Exercise description | Read the records below. Copy each line where the string "files" occurs.
Segment Start: Working data
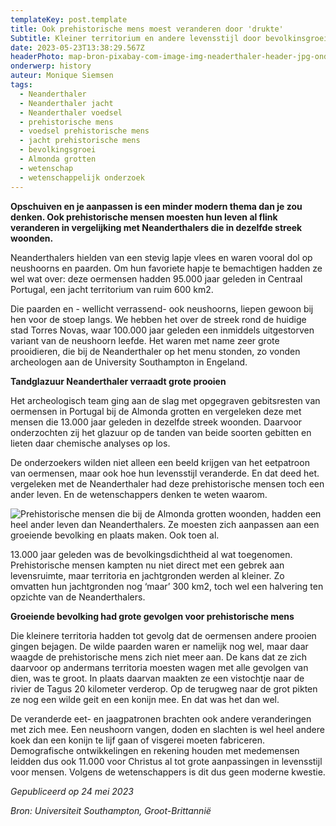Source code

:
 ```yaml
---
templateKey: post.template
title: Ook prehistorische mens moest veranderen door 'drukte'
Subtitle: Kleiner territorium en andere levensstijl door bevolkinsgroei
date: 2023-05-23T13:38:29.567Z
headerPhoto: map-bron-pixabay-com-image-img-neaderthaler-header-jpg-onderschrift-neanderthaler-header
onderwerp: history
auteur: Monique Siemsen
tags:
  - Neanderthaler
  - Neanderthaler jacht
  - Neanderthaler voedsel
  - prehistorische mens
  - voedsel prehistorische mens
  - jacht prehistorische mens
  - bevolkingsgroei
  - Almonda grotten
  - wetenschap
  - wetenschappelijk onderzoek
---
```

**O﻿pschuiven en je aanpassen is een minder modern thema dan je zou denken. Ook prehistorische mensen moesten hun leven al flink veranderen in vergelijking met Neanderthalers die in dezelfde streek woonden.**

Neanderthalers hielden van een stevig lapje vlees en waren vooral dol op neushoorns en paarden. Om hun favoriete hapje te bemachtigen hadden ze wel wat over: deze oermensen hadden 95.000 jaar geleden in Centraal Portugal, een jacht territorium van ruim 600 km2.

Die paarden en - wellicht verrassend- ook neushoorns, liepen gewoon bij hen voor de stoep langs. We hebben het over de streek rond de huidige stad Torres Novas, waar 100.000 jaar geleden een inmiddels uitgestorven variant van de neushoorn leefde. Het waren met name zeer grote prooidieren, die bij de Neanderthaler op het menu stonden, zo vonden archeologen aan de University Southampton in Engeland.

**T﻿andglazuur Neanderthaler verraadt grote prooien**

Het archeologisch team ging aan de slag met opgegraven gebitsresten van oermensen in Portugal bij de Almonda grotten en vergeleken deze met mensen die 13.000 jaar geleden in dezelfde streek woonden. Daarvoor onderzochten zij het glazuur op de tanden van beide soorten gebitten en lieten daar chemische analyses op los.

De onderzoekers wilden niet alleen een beeld krijgen van het eetpatroon van oermensen, maar ook hoe hun levensstijl veranderde. En dat deed het. vergeleken met de Neanderthaler had deze prehistorische mensen toch een ander leven. En de wetenschappers denken te weten waarom.

![Prehistorische mensen die bij de Almonda grotten woonden, hadden een heel ander leven dan Neanderthalers. Ze moesten zich aanpassen aan een groeiende bevolking en plaats maken. Ook toen al.](/img/neanderthaler-2.jpg "Pixabay.com")

13.000 jaar geleden was de bevolkingsdichtheid al wat toegenomen. Prehistorische mensen kampten nu niet direct met een gebrek aan levensruimte, maar territoria en jachtgronden werden al kleiner. Zo omvatten hun jachtgronden nog ‘maar’ 300 km2, toch wel een halvering ten opzichte van de Neanderthalers.

**G﻿roeiende bevolking had grote gevolgen voor prehistorische mens**

Die kleinere territoria hadden tot gevolg dat de oermensen andere prooien gingen bejagen. De wilde paarden waren er namelijk nog wel, maar daar waagde de prehistorische mens zich niet meer aan. De kans dat ze zich daarvoor op andermans territoria moesten wagen met alle gevolgen van dien, was te groot. In plaats daarvan maakten ze een vistochtje naar de rivier de Tagus 20 kilometer verderop. Op de terugweg naar de grot pikten ze nog een wilde geit en een konijn mee. En dat was het dan wel. 

De veranderde eet- en jaagpatronen brachten ook andere veranderingen met zich mee. Een neushoorn vangen, doden en slachten is wel heel andere koek dan een konijn te lijf gaan of visgerei moeten fabriceren. Demografische ontwikkelingen en rekening houden met medemensen leidden dus ook 11.000 voor Christus al tot grote aanpassingen in levensstijl voor mensen. Volgens de wetenschappers is dit dus geen moderne kwestie.

*Gepubliceerd op 24 mei 2023*

*Bron: Universiteit Southampton, Groot-Brittannië*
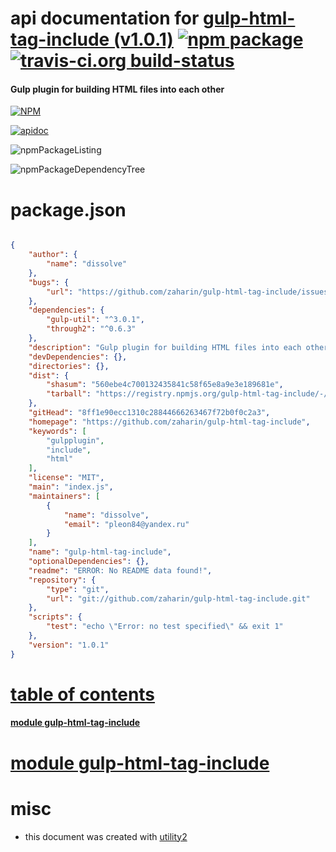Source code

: # api documentation for  [gulp-html-tag-include (v1.0.1)](https://github.com/zaharin/gulp-html-tag-include)  [![npm package](https://img.shields.io/npm/v/npmdoc-gulp-html-tag-include.svg?style=flat-square)](https://www.npmjs.org/package/npmdoc-gulp-html-tag-include) [![travis-ci.org build-status](https://api.travis-ci.org/npmdoc/node-npmdoc-gulp-html-tag-include.svg)](https://travis-ci.org/npmdoc/node-npmdoc-gulp-html-tag-include)
#### Gulp plugin for building HTML files into each other

[![NPM](https://nodei.co/npm/gulp-html-tag-include.png?downloads=true)](https://www.npmjs.com/package/gulp-html-tag-include)

[![apidoc](https://npmdoc.github.io/node-npmdoc-gulp-html-tag-include/build/screenCapture.buildNpmdoc.browser._2Fhome_2Ftravis_2Fbuild_2Fnpmdoc_2Fnode-npmdoc-gulp-html-tag-include_2Ftmp_2Fbuild_2Fapidoc.html.png)](https://npmdoc.github.io/node-npmdoc-gulp-html-tag-include/build/apidoc.html)

![npmPackageListing](https://npmdoc.github.io/node-npmdoc-gulp-html-tag-include/build/screenCapture.npmPackageListing.svg)

![npmPackageDependencyTree](https://npmdoc.github.io/node-npmdoc-gulp-html-tag-include/build/screenCapture.npmPackageDependencyTree.svg)



# package.json

```json

{
    "author": {
        "name": "dissolve"
    },
    "bugs": {
        "url": "https://github.com/zaharin/gulp-html-tag-include/issues"
    },
    "dependencies": {
        "gulp-util": "^3.0.1",
        "through2": "^0.6.3"
    },
    "description": "Gulp plugin for building HTML files into each other",
    "devDependencies": {},
    "directories": {},
    "dist": {
        "shasum": "560ebe4c700132435841c58f65e8a9e3e189681e",
        "tarball": "https://registry.npmjs.org/gulp-html-tag-include/-/gulp-html-tag-include-1.0.1.tgz"
    },
    "gitHead": "8ff1e90ecc1310c28844666263467f72b0f0c2a3",
    "homepage": "https://github.com/zaharin/gulp-html-tag-include",
    "keywords": [
        "gulpplugin",
        "include",
        "html"
    ],
    "license": "MIT",
    "main": "index.js",
    "maintainers": [
        {
            "name": "dissolve",
            "email": "pleon84@yandex.ru"
        }
    ],
    "name": "gulp-html-tag-include",
    "optionalDependencies": {},
    "readme": "ERROR: No README data found!",
    "repository": {
        "type": "git",
        "url": "git://github.com/zaharin/gulp-html-tag-include.git"
    },
    "scripts": {
        "test": "echo \"Error: no test specified\" && exit 1"
    },
    "version": "1.0.1"
}
```



# <a name="apidoc.tableOfContents"></a>[table of contents](#apidoc.tableOfContents)

#### [module gulp-html-tag-include](#apidoc.module.gulp-html-tag-include)



# <a name="apidoc.module.gulp-html-tag-include"></a>[module gulp-html-tag-include](#apidoc.module.gulp-html-tag-include)



# misc
- this document was created with [utility2](https://github.com/kaizhu256/node-utility2)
Segment End: Working data
Written reply |
#### Gulp plugin for building HTML files into each other
    "description": "Gulp plugin for building HTML files into each other",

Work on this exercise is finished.